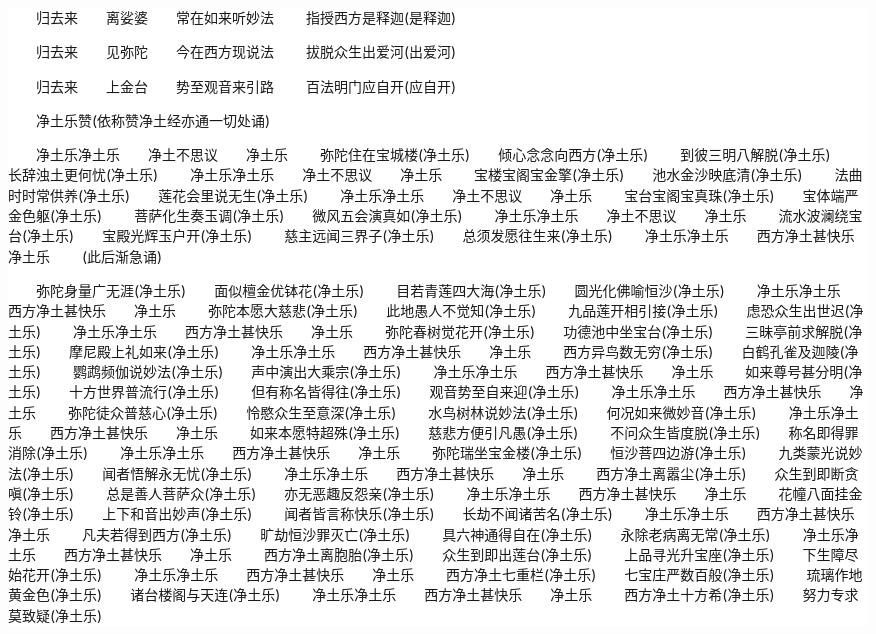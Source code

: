 　　归去来　　离娑婆　　常在如来听妙法
　　指授西方是释迦(是释迦)

　　归去来　　见弥陀　　今在西方现说法
　　拔脱众生出爱河(出爱河)

　　归去来　　上金台　　势至观音来引路
　　百法明门应自开(应自开)

　　净土乐赞(依称赞净土经亦通一切处诵)

　　净土乐净土乐　　净土不思议　　净土乐
　　弥陀住在宝城楼(净土乐)　　倾心念念向西方(净土乐)
　　到彼三明八解脱(净土乐)　　长辞浊土更何忧(净土乐)
　　净土乐净土乐　　净土不思议　　净土乐
　　宝楼宝阁宝金擎(净土乐)　　池水金沙映底清(净土乐)
　　法曲时时常供养(净土乐)　　莲花会里说无生(净土乐)
　　净土乐净土乐　　净土不思议　　净土乐
　　宝台宝阁宝真珠(净土乐)　　宝体端严金色躯(净土乐)
　　菩萨化生奏玉调(净土乐)　　微风五会演真如(净土乐)
　　净土乐净土乐　　净土不思议　　净土乐
　　流水波澜绕宝台(净土乐)　　宝殿光辉玉户开(净土乐)
　　慈主远闻三界子(净土乐)　　总须发愿往生来(净土乐)
　　净土乐净土乐　　西方净土甚快乐　　净土乐
　　(此后渐急诵)

　　弥陀身量广无涯(净土乐)　　面似檀金优钵花(净土乐)
　　目若青莲四大海(净土乐)　　圆光化佛喻恒沙(净土乐)
　　净土乐净土乐　　西方净土甚快乐　　净土乐
　　弥陀本愿大慈悲(净土乐)　　此地愚人不觉知(净土乐)
　　九品莲开相引接(净土乐)　　虑恐众生出世迟(净土乐)
　　净土乐净土乐　　西方净土甚快乐　　净土乐
　　弥陀春树觉花开(净土乐)　　功德池中坐宝台(净土乐)
　　三昧亭前求解脱(净土乐)　　摩尼殿上礼如来(净土乐)
　　净土乐净土乐　　西方净土甚快乐　　净土乐
　　西方异鸟数无穷(净土乐)　　白鹤孔雀及迦陵(净土乐)
　　鹦鹉频伽说妙法(净土乐)　　声中演出大乘宗(净土乐)
　　净土乐净土乐　　西方净土甚快乐　　净土乐
　　如来尊号甚分明(净土乐)　　十方世界普流行(净土乐)
　　但有称名皆得往(净土乐)　　观音势至自来迎(净土乐)
　　净土乐净土乐　　西方净土甚快乐　　净土乐
　　弥陀徒众普慈心(净土乐)　　怜愍众生至意深(净土乐)
　　水鸟树林说妙法(净土乐)　　何况如来微妙音(净土乐)
　　净土乐净土乐　　西方净土甚快乐　　净土乐
　　如来本愿特超殊(净土乐)　　慈悲方便引凡愚(净土乐)
　　不问众生皆度脱(净土乐)　　称名即得罪消除(净土乐)
　　净土乐净土乐　　西方净土甚快乐　　净土乐
　　弥陀瑞坐宝金楼(净土乐)　　恒沙菩四边游(净土乐)
　　九类蒙光说妙法(净土乐)　　闻者悟解永无忧(净土乐)
　　净土乐净土乐　　西方净土甚快乐　　净土乐
　　西方净土离嚣尘(净土乐)　　众生到即断贪嗔(净土乐)
　　总是善人菩萨众(净土乐)　　亦无恶趣反怨亲(净土乐)
　　净土乐净土乐　　西方净土甚快乐　　净土乐
　　花幢八面挂金铃(净土乐)　　上下和音出妙声(净土乐)
　　闻者皆言称快乐(净土乐)　　长劫不闻诸苦名(净土乐)
　　净土乐净土乐　　西方净土甚快乐　　净土乐
　　凡夫若得到西方(净土乐)　　旷劫恒沙罪灭亡(净土乐)
　　具六神通得自在(净土乐)　　永除老病离无常(净土乐)
　　净土乐净土乐　　西方净土甚快乐　　净土乐
　　西方净土离胞胎(净土乐)　　众生到即出莲台(净土乐)
　　上品寻光升宝座(净土乐)　　下生障尽始花开(净土乐)
　　净土乐净土乐　　西方净土甚快乐　　净土乐
　　西方净土七重栏(净土乐)　　七宝庄严数百般(净土乐)
　　琉璃作地黄金色(净土乐)　　诸台楼阁与天连(净土乐)
　　净土乐净土乐　　西方净土甚快乐　　净土乐
　　西方净土十方希(净土乐)　　努力专求莫致疑(净土乐)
----------
**What is required:** Print the line that contains "弥陀本愿大慈悲(净土乐)　　此地愚人不觉知(净土乐)" and each line after it up to the end of the listing, exactly as written.

**Output below:**
　　弥陀本愿大慈悲(净土乐)　　此地愚人不觉知(净土乐)
　　九品莲开相引接(净土乐)　　虑恐众生出世迟(净土乐)
　　净土乐净土乐　　西方净土甚快乐　　净土乐
　　弥陀春树觉花开(净土乐)　　功德池中坐宝台(净土乐)
　　三昧亭前求解脱(净土乐)　　摩尼殿上礼如来(净土乐)
　　净土乐净土乐　　西方净土甚快乐　　净土乐
　　西方异鸟数无穷(净土乐)　　白鹤孔雀及迦陵(净土乐)
　　鹦鹉频伽说妙法(净土乐)　　声中演出大乘宗(净土乐)
　　净土乐净土乐　　西方净土甚快乐　　净土乐
　　如来尊号甚分明(净土乐)　　十方世界普流行(净土乐)
　　但有称名皆得往(净土乐)　　观音势至自来迎(净土乐)
　　净土乐净土乐　　西方净土甚快乐　　净土乐
　　弥陀徒众普慈心(净土乐)　　怜愍众生至意深(净土乐)
　　水鸟树林说妙法(净土乐)　　何况如来微妙音(净土乐)
　　净土乐净土乐　　西方净土甚快乐　　净土乐
　　如来本愿特超殊(净土乐)　　慈悲方便引凡愚(净土乐)
　　不问众生皆度脱(净土乐)　　称名即得罪消除(净土乐)
　　净土乐净土乐　　西方净土甚快乐　　净土乐
　　弥陀瑞坐宝金楼(净土乐)　　恒沙菩四边游(净土乐)
　　九类蒙光说妙法(净土乐)　　闻者悟解永无忧(净土乐)
　　净土乐净土乐　　西方净土甚快乐　　净土乐
　　西方净土离嚣尘(净土乐)　　众生到即断贪嗔(净土乐)
　　总是善人菩萨众(净土乐)　　亦无恶趣反怨亲(净土乐)
　　净土乐净土乐　　西方净土甚快乐　　净土乐
　　花幢八面挂金铃(净土乐)　　上下和音出妙声(净土乐)
　　闻者皆言称快乐(净土乐)　　长劫不闻诸苦名(净土乐)
　　净土乐净土乐　　西方净土甚快乐　　净土乐
　　凡夫若得到西方(净土乐)　　旷劫恒沙罪灭亡(净土乐)
　　具六神通得自在(净土乐)　　永除老病离无常(净土乐)
　　净土乐净土乐　　西方净土甚快乐　　净土乐
　　西方净土离胞胎(净土乐)　　众生到即出莲台(净土乐)
　　上品寻光升宝座(净土乐)　　下生障尽始花开(净土乐)
　　净土乐净土乐　　西方净土甚快乐　　净土乐
　　西方净土七重栏(净土乐)　　七宝庄严数百般(净土乐)
　　琉璃作地黄金色(净土乐)　　诸台楼阁与天连(净土乐)
　　净土乐净土乐　　西方净土甚快乐　　净土乐
　　西方净土十方希(净土乐)　　努力专求莫致疑(净土乐)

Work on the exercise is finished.